#### Your goal:
Skip the pictures and return every entry exactly as written.
+--
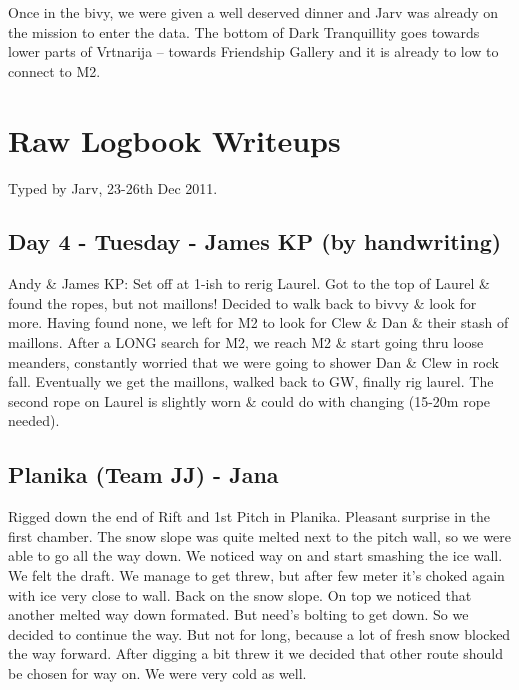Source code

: Once in the bivy, we were given a well deserved dinner and Jarv was
already on the mission to enter the data. The bottom of Dark
Tranquillity goes towards lower parts of Vrtnarija -- towards Friendship
Gallery and it is already to low to connect to M2.


\section{Raw Logbook Writeups}\label{raw-logbook-writeups}

Typed by Jarv, 23-26th Dec 2011.

\subsection{Day 4 - Tuesday - James KP (by
handwriting)}\label{day-4---tuesday---james-kp-by-handwriting}

Andy \& James KP: Set off at 1-ish to rerig Laurel. Got to the top of
Laurel \& found the ropes, but not maillons! Decided to walk back to
bivvy \& look for more. Having found none, we left for M2 to look for
Clew \& Dan \& their stash of maillons. After a LONG search for M2, we
reach M2 \& start going thru loose meanders, constantly worried that we
were going to shower Dan \& Clew in rock fall. Eventually we get the
maillons, walked back to GW, finally rig laurel. The second rope on
Laurel is slightly worn \& could do with changing (15-20m rope needed).

\subsection{Planika (Team JJ) - Jana}\label{planika-team-jj---jana}

Rigged down the end of Rift and 1st Pitch in Planika. Pleasant surprise
in the first chamber. The snow slope was quite melted next to the pitch
wall, so we were able to go all the way down. We noticed way on and
start smashing the ice wall. We felt the draft. We manage to get threw,
but after few meter it's choked again with ice very close to wall. Back
on the snow slope. On top we noticed that another melted way down
formated. But need's bolting to get down. So we decided to continue the
way. But not for long, because a lot of fresh snow blocked the way
forward. After digging a bit threw it we decided that other route should
be chosen for way on. We were very cold as well.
+--
#### Output of the exercise:
Source code

: Once in the bivy, we were given a well deserved dinner and Jarv was
already on the mission to enter the data. The bottom of Dark
Tranquillity goes towards lower parts of Vrtnarija -- towards Friendship
Gallery and it is already to low to connect to M2.


\section{Raw Logbook Writeups}\label{raw-logbook-writeups}

Typed by Jarv, 23-26th Dec 2011.

\subsection{Day 4 - Tuesday - James KP (by
handwriting)}\label{day-4---tuesday---james-kp-by-handwriting}

Andy \& James KP: Set off at 1-ish to rerig Laurel. Got to the top of
Laurel \& found the ropes, but not maillons! Decided to walk back to
bivvy \& look for more. Having found none, we left for M2 to look for
Clew \& Dan \& their stash of maillons. After a LONG search for M2, we
reach M2 \& start going thru loose meanders, constantly worried that we
were going to shower Dan \& Clew in rock fall. Eventually we get the
maillons, walked back to GW, finally rig laurel. The second rope on
Laurel is slightly worn \& could do with changing (15-20m rope needed).

\subsection{Planika (Team JJ) - Jana}\label{planika-team-jj---jana}

Rigged down the end of Rift and 1st Pitch in Planika. Pleasant surprise
in the first chamber. The snow slope was quite melted next to the pitch
wall, so we were able to go all the way down. We noticed way on and
start smashing the ice wall. We felt the draft. We manage to get threw,
but after few meter it's choked again with ice very close to wall. Back
on the snow slope. On top we noticed that another melted way down
formated. But need's bolting to get down. So we decided to continue the
way. But not for long, because a lot of fresh snow blocked the way
forward. After digging a bit threw it we decided that other route should
be chosen for way on. We were very cold as well.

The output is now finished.